『サイボーグ009』とポリティカル・コレクトネス

 島本和彦『アオイホノオ』の主人公は、大学生時代の作者がモデルである。1980年ごろのアニメとかマンガとかの話が出てきて面白いのだが、『サイボーグ009』の二度目のアニメ化(1979年)が始まった時、主人公がそのオープニングを見て大感激をするというシーンがある。サイボーグ戦士が一人ずつ画面に出てきてはその能力を見せるのだが、それがいかに素晴らしいセンスで演出がなされていることかについて事細かく延々と力説する主人公。しかし私は003のくだりで噴き出してしまった。
サイボーグ
 みもふたもないことを。
 やっぱりみんな003のことをマスコットヒロインだと思っていたんだな。戦士じゃない。
 『ジャッカー電撃隊』と『サイボーグ009』は、どちらもサイボーグ戦士団の戦いを描いた、石ノ森章太郎の作品である。片や打ち切り、片や石ノ森の代表作扱い。ずいぶんと差がついたものである。

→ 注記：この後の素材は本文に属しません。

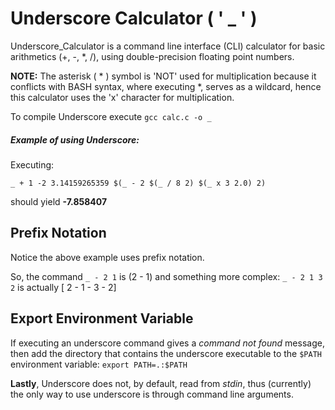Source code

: # Underscore Calculator ( ' _ ' )

Underscore_Calculator is a command line interface (CLI) calculator for basic
arithmetics (+, -, \*, /), using double-precision floating point numbers.


**NOTE:** The asterisk ( \* ) symbol is 'NOT' used for multiplication because it conflicts with BASH syntax, where executing \*, serves as a wildcard, hence this calculator uses the 'x' character for multiplication.

To compile Underscore execute `gcc calc.c -o _`

##### Example of using Underscore:

Executing:
```
_ + 1 -2 3.14159265359 $(_ - 2 $(_ / 8 2) $(_ x 3 2.0) 2)
```

should yield **-7.858407**

## Prefix Notation

Notice the above example uses prefix notation.

So, the command `_ - 2 1` is (2 - 1) and something more complex: `_ - 2 1 3 2` is actually [ 2 - 1 - 3 - 2]

## Export Environment Variable

If executing an underscore command gives a *command not found* message, then
add the directory that contains the underscore executable to the `$PATH` environment variable: `export PATH=.:$PATH`

**Lastly**, Underscore does not, by default, read from *stdin*, thus (currently) the only way to use underscore is through command line arguments.
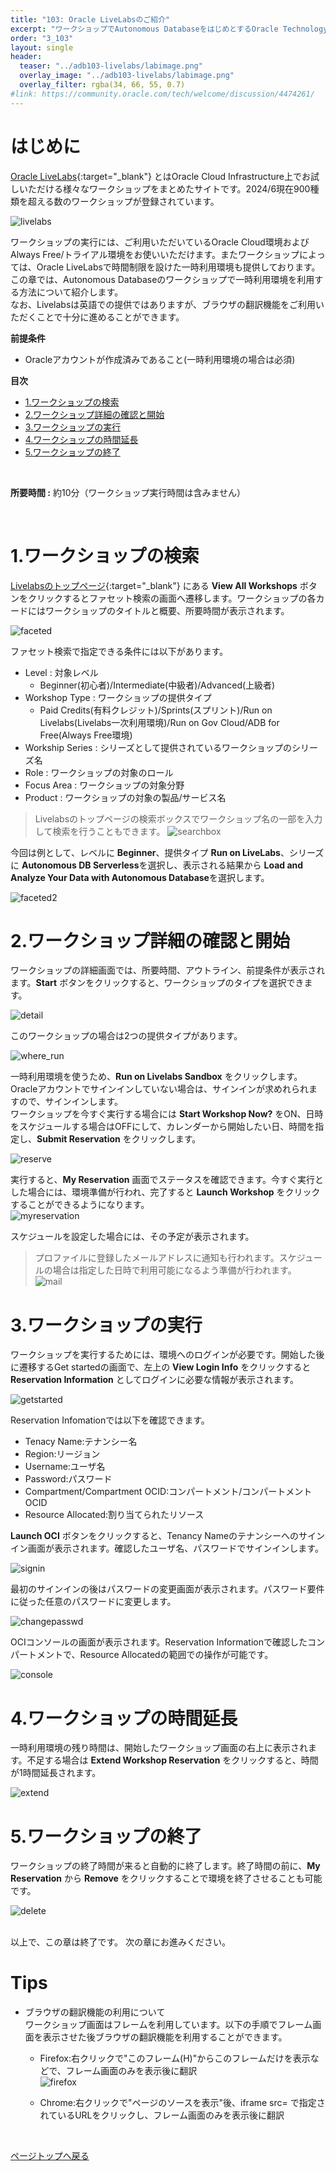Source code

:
 ```yaml
---
title: "103: Oracle LiveLabsのご紹介"
excerpt: "ワークショップでAutonomous DatabaseをはじめとするOracle Technologyを体験してみましょう。"
order: "3_103"
layout: single
header:
  teaser: "../adb103-livelabs/labimage.png"
  overlay_image: "../adb103-livelabs/labimage.png"
  overlay_filter: rgba(34, 66, 55, 0.7)
#link: https://community.oracle.com/tech/welcome/discussion/4474261/
---
```


<a id="anchor0"></a>

# はじめに

[Oracle LiveLabs](https://apexapps.oracle.com/pls/apex/dbpm/r/livelabs/home){:target="_blank"} とはOracle Cloud Infrastructure上でお試しいただける様々なワークショップをまとめたサイトです。2024/6現在900種類を超える数のワークショップが登録されています。

   ![livelabs](livelabs.png)  


ワークショップの実行には、ご利用いただいているOracle Cloud環境およびAlways Free/トライアル環境をお使いいただけます。またワークショップによっては、Oracle LiveLabsで時間制限を設けた一時利用環境も提供しております。  
この章では、Autonomous Databaseのワークショップで一時利用環境を利用する方法について紹介します。  
なお、Livelabsは英語での提供ではありますが、ブラウザの翻訳機能をご利用いただくことで十分に進めることができます。
  
**前提条件**
 - Oracleアカウントが作成済みであること(一時利用環境の場合は必須)

**目次**

- [1.ワークショップの検索 ](#1ワークショップの検索)
- [2.ワークショップ詳細の確認と開始](#2ワークショップ詳細の確認と開始)
- [3.ワークショップの実行](#3ワークショップの実行)
- [4.ワークショップの時間延長](#4ワークショップの時間延長)
- [5.ワークショップの終了](#5ワークショップの終了)  

<br>

**所要時間 :** 約10分（ワークショップ実行時間は含みません）

<br>

# 1.ワークショップの検索  

[Livelabsのトップページ](https://apexapps.oracle.com/pls/apex/dbpm/r/livelabs/home){:target="_blank"} にある **View All Workshops** ボタンをクリックするとファセット検索の画面へ遷移します。ワークショップの各カードにはワークショップのタイトルと概要、所要時間が表示されます。

   ![faceted](faceted.png)  

ファセット検索で指定できる条件には以下があります。 
   
   + Level : 対象レベル  
      - Beginner(初心者)/Intermediate(中級者)/Advanced(上級者)
   + Workshop Type : ワークショップの提供タイプ
      - Paid Credits(有料クレジット)/Sprints(スプリント)/Run on Livelabs(Livelabs一次利用環境)/Run on Gov Cloud/ADB for Free(Always Free環境)
   + Workship Series : シリーズとして提供されているワークショップのシリーズ名
   + Role : ワークショップの対象のロール
   + Focus Area : ワークショップの対象分野
   + Product : ワークショップの対象の製品/サービス名

> Livelabsのトップページの検索ボックスでワークショップ名の一部を入力して検索を行うこともできます。 
> ![searchbox](searchbox.png)  


今回は例として、レベルに **Beginner**、提供タイプ **Run on LiveLabs**、シリーズに **Autonomous DB Serverless**を選択し、表示される結果から **Load and Analyze Your Data with Autonomous Database**を選択します。

   ![faceted2](faceted2.png)  

# 2.ワークショップ詳細の確認と開始

ワークショップの詳細画面では、所要時間、アウトライン、前提条件が表示されます。**Start** ボタンをクリックすると、ワークショップのタイプを選択できます。

   ![detail](detail.png)  

このワークショップの場合は2つの提供タイプがあります。

   ![where_run](where_run.png)  
   
一時利用環境を使うため、**Run on Livelabs Sandbox** をクリックします。Oracleアカウントでサインインしていない場合は、サインインが求めれられますので、サインインします。  
ワークショップを今すぐ実行する場合には **Start Workshop Now?** をON、日時をスケジュールする場合はOFFにして、カレンダーから開始したい日、時間を指定し、**Submit Reservation** をクリックします。

   ![reserve](reserve.png)  

実行すると、**My Reservation** 画面でステータスを確認できます。今すぐ実行とした場合には、環境準備が行われ、完了すると **Launch Workshop** をクリックすることができるようになります。  
   ![myreservation](myreservation.png)  

スケジュールを設定した場合には、その予定が表示されます。

> プロファイルに登録したメールアドレスに通知も行われます。スケジュールの場合は指定した日時で利用可能になるよう準備が行われます。  
>  ![mail](mail.png)  


# 3.ワークショップの実行
ワークショップを実行するためには、環境へのログインが必要です。開始した後に遷移するGet startedの画面で、左上の **View Login Info** をクリックすると **Reservation Information** としてログインに必要な情報が表示されます。  

   ![getstarted](getstarted.png)  

Reservation Infomationでは以下を確認できます。　　
   + Tenacy Name:テナンシー名
   + Region:リージョン
   + Username:ユーザ名
   + Password:パスワード
   + Compartment/Compartment OCID:コンパートメント/コンパートメントOCID
   + Resource Allocated:割り当てられたリソース

**Launch OCI** ボタンをクリックすると、Tenancy Nameのテナンシーへのサインイン画面が表示されます。確認したユーザ名、パスワードでサインインします。

   ![signin](signin.png)  


最初のサインインの後はパスワードの変更画面が表示されます。パスワード要件に従った任意のパスワードに変更します。

   ![changepasswd](changepasswd.png)  


OCIコンソールの画面が表示されます。Reservation Informationで確認したコンパートメントで、Resource Allocatedの範囲での操作が可能です。

   ![console](console.png)  

# 4.ワークショップの時間延長
一時利用環境の残り時間は、開始したワークショップ画面の右上に表示されます。不足する場合は **Extend Workshop Reservation** をクリックすると、時間が1時間延長されます。

   ![extend](extend.png)  

# 5.ワークショップの終了
ワークショップの終了時間が来ると自動的に終了します。終了時間の前に、**My Reservation** から **Remove** をクリックすることで環境を終了させることも可能です。

   ![delete](delete.png)  

<br>
以上で、この章は終了です。  
次の章にお進みください。

# Tips
+ ブラウザの翻訳機能の利用について  
   ワークショップ画面はフレームを利用しています。以下の手順でフレーム画面を表示させた後ブラウザの翻訳機能を利用することができます。
   + Firefox:右クリックで"このフレーム(H)"からこのフレームだけを表示などで、フレーム画面のみを表示後に翻訳  
   ![firefox](firefox.png)    

   + Chrome:右クリックで"ページのソースを表示"後、iframe src= で指定されているURLをクリックし、フレーム画面のみを表示後に翻訳
      

<br>

[ページトップへ戻る](#はじめに)



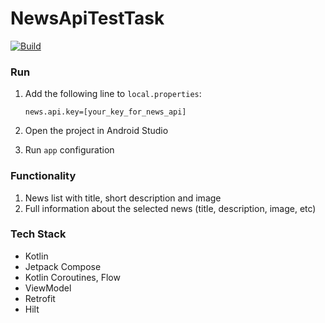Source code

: # NewsApiTestTask
[![Build](https://github.com/overpas/NewsApiTestTask/actions/workflows/build.yml/badge.svg)](https://github.com/overpas/NewsApiTestTask/actions/workflows/build.yml)

### Run

1. Add the following line to `local.properties`:

    ```news.api.key=[your_key_for_news_api]```
2. Open the project in Android Studio
3. Run `app` configuration

### Functionality
1. News list with title, short description and image
2. Full information about the selected news (title, description, image, etc)

### Tech Stack
- Kotlin
- Jetpack Compose
- Kotlin Coroutines, Flow
- ViewModel
- Retrofit
- Hilt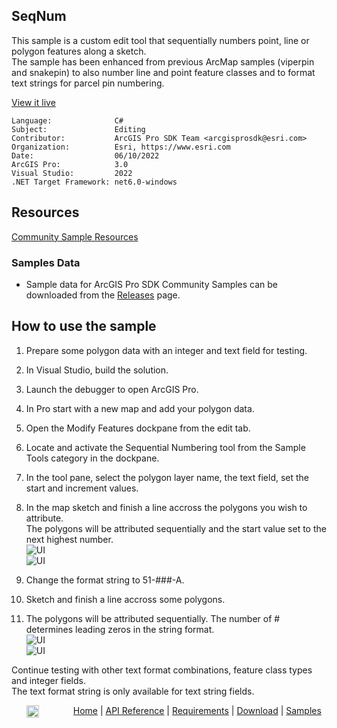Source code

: ## SeqNum

<!-- TODO: Write a brief abstract explaining this sample -->
This sample is a custom edit tool that sequentially numbers point, line or polygon features along a sketch.  
The sample has been enhanced from previous ArcMap samples (viperpin and snakepin) to also number line and point feature classes and to format text strings for parcel pin numbering.  
  


<a href="https://pro.arcgis.com/en/pro-app/sdk/" target="_blank">View it live</a>

<!-- TODO: Fill this section below with metadata about this sample-->
```
Language:              C#
Subject:               Editing
Contributor:           ArcGIS Pro SDK Team <arcgisprosdk@esri.com>
Organization:          Esri, https://www.esri.com
Date:                  06/10/2022
ArcGIS Pro:            3.0
Visual Studio:         2022
.NET Target Framework: net6.0-windows
```

## Resources

[Community Sample Resources](https://github.com/Esri/arcgis-pro-sdk-community-samples#resources)

### Samples Data

* Sample data for ArcGIS Pro SDK Community Samples can be downloaded from the [Releases](https://github.com/Esri/arcgis-pro-sdk-community-samples/releases) page.  

## How to use the sample
<!-- TODO: Explain how this sample can be used. To use images in this section, create the image file in your sample project's screenshots folder. Use relative url to link to this image using this syntax: ![My sample Image](FacePage/SampleImage.png) -->
1. Prepare some polygon data with an integer and text field for testing.  
1. In Visual Studio, build the solution.  
1. Launch the debugger to open ArcGIS Pro.  
1. In Pro start with a new map and add your polygon data.    
1. Open the Modify Features dockpane from the edit tab.  
1. Locate and activate the Sequential Numbering tool from the Sample Tools category in the dockpane.  
1. In the tool pane, select the polygon layer name, the text field, set the start and increment values.  
1. In the map sketch and finish a line accross the polygons you wish to attribute.  
The polygons will be attributed sequentially and the start value set to the next highest number.  
![UI](Screenshots/poly_sketch.png)  
![UI](Screenshots/poly_result.png)  
  
1. Change the format string to 51-###-A.  
1. Sketch and finish a line accross some polygons.  
1. The polygons will be attributed sequentially. The number of # determines leading zeros in the string format.  
![UI](Screenshots/poly_format_sketch.png)  
![UI](Screenshots/poly_format_result.png)  
  
Continue testing with other text format combinations, feature class types and integer fields.  
The text format string is only available for text string fields.  
  


<!-- End -->

&nbsp;&nbsp;&nbsp;&nbsp;&nbsp;&nbsp;<img src="https://esri.github.io/arcgis-pro-sdk/images/ArcGISPro.png"  alt="ArcGIS Pro SDK for Microsoft .NET Framework" height = "20" width = "20" align="top"  >
&nbsp;&nbsp;&nbsp;&nbsp;&nbsp;&nbsp;&nbsp;&nbsp;&nbsp;&nbsp;&nbsp;&nbsp;
[Home](https://github.com/Esri/arcgis-pro-sdk/wiki) | <a href="https://pro.arcgis.com/en/pro-app/latest/sdk/api-reference" target="_blank">API Reference</a> | [Requirements](https://github.com/Esri/arcgis-pro-sdk/wiki#requirements) | [Download](https://github.com/Esri/arcgis-pro-sdk/wiki#installing-arcgis-pro-sdk-for-net) | <a href="https://github.com/esri/arcgis-pro-sdk-community-samples" target="_blank">Samples</a>
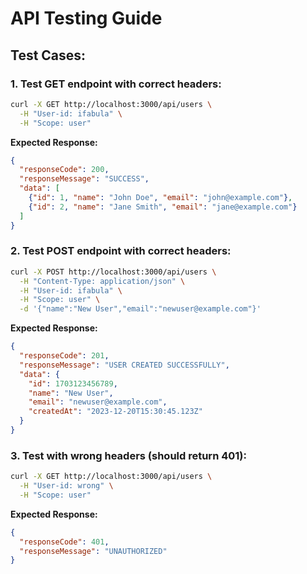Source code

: # API Testing Guide


## Test Cases:

### 1. Test GET endpoint with correct headers:
```bash
curl -X GET http://localhost:3000/api/users \
  -H "User-id: ifabula" \
  -H "Scope: user"
```

**Expected Response:**
```json
{
  "responseCode": 200,
  "responseMessage": "SUCCESS",
  "data": [
    {"id": 1, "name": "John Doe", "email": "john@example.com"},
    {"id": 2, "name": "Jane Smith", "email": "jane@example.com"}
  ]
}
```

### 2. Test POST endpoint with correct headers:
```bash
curl -X POST http://localhost:3000/api/users \
  -H "Content-Type: application/json" \
  -H "User-id: ifabula" \
  -H "Scope: user" \
  -d '{"name":"New User","email":"newuser@example.com"}'
```

**Expected Response:**
```json
{
  "responseCode": 201,
  "responseMessage": "USER CREATED SUCCESSFULLY",
  "data": {
    "id": 1703123456789,
    "name": "New User",
    "email": "newuser@example.com",
    "createdAt": "2023-12-20T15:30:45.123Z"
  }
}
```

### 3. Test with wrong headers (should return 401):
```bash
curl -X GET http://localhost:3000/api/users \
  -H "User-id: wrong" \
  -H "Scope: user"
```

**Expected Response:**
```json
{
  "responseCode": 401,
  "responseMessage": "UNAUTHORIZED"
}
``` 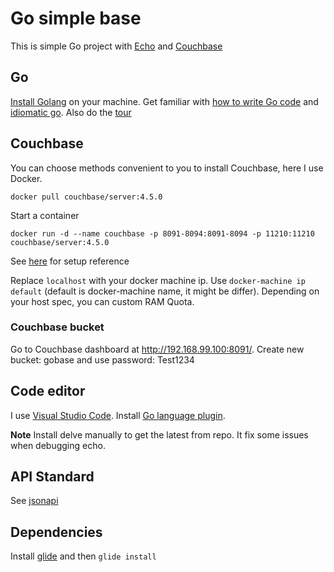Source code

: 
# Go simple base

This is simple Go project with [Echo](https://echo.labstack.com) and [Couchbase](http://www.couchbase.com/)

## Go

[Install Golang](https://golang.org/doc/install) on your machine. Get familiar with [how to write Go code](https://golang.org/doc/code.html) and [idiomatic go](https://golang.org/doc/effective_go.html). Also do the [tour](https://tour.golang.org/)

## Couchbase

You can choose methods convenient to you to install Couchbase, here I use Docker.

```
docker pull couchbase/server:4.5.0
```

Start a container

```
docker run -d --name couchbase -p 8091-8094:8091-8094 -p 11210:11210 couchbase/server:4.5.0
```

See [here](https://github.com/couchbase/docker/tree/master/enterprise/couchbase-server/4.5.0) for setup reference

Replace `localhost` with your docker machine ip. Use `docker-machine ip default` (default is docker-machine name, it might be differ). Depending on your host spec, you can custom RAM Quota. 

### Couchbase bucket

Go to Couchbase dashboard at http://192.168.99.100:8091/. Create new bucket: gobase and use password: Test1234

## Code editor

I use [Visual Studio Code](https://code.visualstudio.com/). Install [Go language plugin](https://github.com/Microsoft/vscode-go).

**Note** Install delve manually to get the latest from repo. It fix some issues when debugging echo. 

## API Standard

See [jsonapi](http://jsonapi.org/)

## Dependencies

Install [glide](https://github.com/Masterminds/glide) and then `glide install`

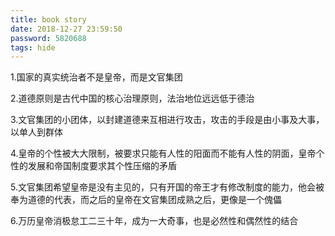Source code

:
 ```yaml
---
title: book story
date: 2018-12-27 23:59:50
password: 5820688
tags: hide
---
```

1.国家的真实统治者不是皇帝，而是文官集团

2.道德原则是古代中国的核心治理原则，法治地位远远低于德治

3.文官集团的小团体，以封建道德来互相进行攻击，攻击的手段是由小事及大事，以单人到群体

4.皇帝的个性被大大限制，被要求只能有人性的阳面而不能有人性的阴面，皇帝个性的发展和帝国制度要求其个性压缩的矛盾

5.文官集团希望皇帝是没有主见的，只有开国的帝王才有修改制度的能力，他会被奉为道德的代表，而之后的皇帝在文官集团成熟之后，更像是一个傀儡

6.万历皇帝消极怠工二三十年，成为一大奇事，也是必然性和偶然性的结合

 ところが、『ジャッカー』の流れを汲むスーパー戦隊シリーズは、男と対等同格の女戦士を登場させ、戦士としての強さと女の子としてのかわいらしさの両方の魅力を持ったヒロインを打ち出し、大きな成功をおさめた。それに対して女の子としてのかわいらしさしか持たされなかった『009』の003は、言っちゃ悪いが、今見ると大して魅力的なヒロインではない。
 2001年には三度目のアニメ化となった『009』だが、他のサイボーグたちは大岩を軽々とジャンプする一方で、いちいち男たちに手を引っ張ってもらわないと岩も登れない003は、はっきり言って変すぎる。なんで一人だけ性能がこんなに違うの。
 『009』の原作が初めて世に出たのが1964年である。今読めば、偏見や差別と受け止められる可能性を持つ箇所も多い。それがリメイクのたびに問題になる。原典のままにするのか、修正するのか。適宜判断していくしかないだろう。しかし2001年版のアニメは、人種・民族に対しては、神経過敏と言ってもいいくらいの修正を施しながら、性に対してはほったらかし。
 石ノ森プロの問題意識って一体どうなってんのよ。